Figured I'd make a thread on hacking and cyber warfare
On December 1, 2016, Recorded Future threat intelligence technology identified chatter related to a suspected breach of the U.S. Election Assistance Commission (EAC).
Further research identified a Russian hacker (Recorded Future refers to this actor as Rasputin) soliciting a buyer for EAC database access credentials.

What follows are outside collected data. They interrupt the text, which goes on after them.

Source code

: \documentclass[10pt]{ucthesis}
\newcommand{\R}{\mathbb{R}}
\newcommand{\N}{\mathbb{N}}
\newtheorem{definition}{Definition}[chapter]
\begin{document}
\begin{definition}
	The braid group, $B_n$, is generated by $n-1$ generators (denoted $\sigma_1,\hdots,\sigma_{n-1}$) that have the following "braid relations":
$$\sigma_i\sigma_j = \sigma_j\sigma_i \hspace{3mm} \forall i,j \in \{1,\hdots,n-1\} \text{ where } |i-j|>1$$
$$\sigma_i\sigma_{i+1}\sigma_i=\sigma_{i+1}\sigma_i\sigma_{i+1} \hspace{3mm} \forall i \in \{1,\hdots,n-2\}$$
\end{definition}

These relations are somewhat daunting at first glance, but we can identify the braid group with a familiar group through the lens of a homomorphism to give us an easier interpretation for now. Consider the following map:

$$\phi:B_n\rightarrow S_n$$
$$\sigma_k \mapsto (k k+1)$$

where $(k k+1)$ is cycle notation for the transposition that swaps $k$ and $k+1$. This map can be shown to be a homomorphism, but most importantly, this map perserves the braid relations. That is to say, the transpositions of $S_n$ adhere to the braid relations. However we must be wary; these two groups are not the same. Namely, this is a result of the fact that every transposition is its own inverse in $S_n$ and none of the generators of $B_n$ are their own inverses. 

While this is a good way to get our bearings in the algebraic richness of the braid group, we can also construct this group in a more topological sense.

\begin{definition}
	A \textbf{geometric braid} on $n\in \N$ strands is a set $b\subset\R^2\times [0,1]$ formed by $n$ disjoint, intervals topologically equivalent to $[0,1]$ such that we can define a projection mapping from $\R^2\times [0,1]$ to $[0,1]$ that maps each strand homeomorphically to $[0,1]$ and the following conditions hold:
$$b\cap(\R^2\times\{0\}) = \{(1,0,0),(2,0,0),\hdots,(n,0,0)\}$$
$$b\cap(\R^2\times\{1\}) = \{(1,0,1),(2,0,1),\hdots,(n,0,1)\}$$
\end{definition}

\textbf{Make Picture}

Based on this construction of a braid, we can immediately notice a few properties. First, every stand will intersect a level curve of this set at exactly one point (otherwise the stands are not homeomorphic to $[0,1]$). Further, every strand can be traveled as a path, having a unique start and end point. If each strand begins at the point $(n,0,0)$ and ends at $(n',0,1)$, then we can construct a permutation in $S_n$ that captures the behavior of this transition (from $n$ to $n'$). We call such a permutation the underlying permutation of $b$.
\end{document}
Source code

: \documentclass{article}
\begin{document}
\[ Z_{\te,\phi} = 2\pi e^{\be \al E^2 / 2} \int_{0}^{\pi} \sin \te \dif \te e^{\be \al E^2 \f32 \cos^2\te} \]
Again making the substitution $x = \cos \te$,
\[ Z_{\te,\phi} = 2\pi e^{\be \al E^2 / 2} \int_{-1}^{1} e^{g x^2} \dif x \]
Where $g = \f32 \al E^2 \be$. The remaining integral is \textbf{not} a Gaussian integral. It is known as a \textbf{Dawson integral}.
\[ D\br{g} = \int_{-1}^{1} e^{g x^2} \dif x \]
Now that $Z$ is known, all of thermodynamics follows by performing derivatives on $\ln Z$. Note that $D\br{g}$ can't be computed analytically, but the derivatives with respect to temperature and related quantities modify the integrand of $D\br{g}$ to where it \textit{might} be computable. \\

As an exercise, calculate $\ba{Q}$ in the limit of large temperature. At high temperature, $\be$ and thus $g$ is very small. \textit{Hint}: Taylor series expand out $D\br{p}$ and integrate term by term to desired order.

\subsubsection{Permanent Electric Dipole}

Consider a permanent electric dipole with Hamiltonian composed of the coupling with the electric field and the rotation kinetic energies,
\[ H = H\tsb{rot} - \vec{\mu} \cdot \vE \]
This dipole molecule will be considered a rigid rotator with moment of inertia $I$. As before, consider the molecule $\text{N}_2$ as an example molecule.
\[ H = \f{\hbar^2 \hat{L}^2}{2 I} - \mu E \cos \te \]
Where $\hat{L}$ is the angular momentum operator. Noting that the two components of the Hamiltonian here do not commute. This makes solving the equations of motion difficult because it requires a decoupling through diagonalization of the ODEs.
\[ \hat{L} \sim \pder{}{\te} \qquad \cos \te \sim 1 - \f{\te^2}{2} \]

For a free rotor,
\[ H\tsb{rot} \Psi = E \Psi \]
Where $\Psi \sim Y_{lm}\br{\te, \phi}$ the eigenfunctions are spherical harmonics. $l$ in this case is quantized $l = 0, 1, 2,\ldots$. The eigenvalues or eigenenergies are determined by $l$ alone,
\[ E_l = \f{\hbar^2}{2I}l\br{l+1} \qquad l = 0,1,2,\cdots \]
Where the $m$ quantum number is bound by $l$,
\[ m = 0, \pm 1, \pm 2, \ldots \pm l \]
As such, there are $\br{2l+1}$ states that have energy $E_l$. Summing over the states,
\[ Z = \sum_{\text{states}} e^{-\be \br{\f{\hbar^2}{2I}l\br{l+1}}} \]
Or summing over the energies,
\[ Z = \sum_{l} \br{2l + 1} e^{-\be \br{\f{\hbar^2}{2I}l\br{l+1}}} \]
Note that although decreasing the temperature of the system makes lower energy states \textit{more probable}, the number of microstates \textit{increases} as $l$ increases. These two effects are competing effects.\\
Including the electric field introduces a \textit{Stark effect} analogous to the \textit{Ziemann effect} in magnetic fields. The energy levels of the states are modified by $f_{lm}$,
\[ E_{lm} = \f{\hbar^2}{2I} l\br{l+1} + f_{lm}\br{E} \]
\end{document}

The EAC was established by the Help America Vote Act of 2002 (HAVA), and among many other responsibilities, the Commission is mandated to test and certify voting equipment, maintain the National Voter Registration form, and administer a national clearinghouse on elections. This includes developing shared practices, distributing information for voters, and providing other resources to improve elections. EAC also accredits testing laboratories and voting systems, as well as conducts a financial audit of HAVA programs.
It’s unclear how long the EAC vulnerability has been active; however, it could have been potentially discovered and accessed by several parties independently. Based on Rasputin’s historical criminal forum activity, Recorded Future believes it’s unlikely that Rasputin is sponsored by a foreign government. Recorded Future’s artificial intelligence technology is continuously scanning and analyzing the internet for updated threat indicators and tactics. Prior to this incident, no previous malicious activity related to EAC has been identified.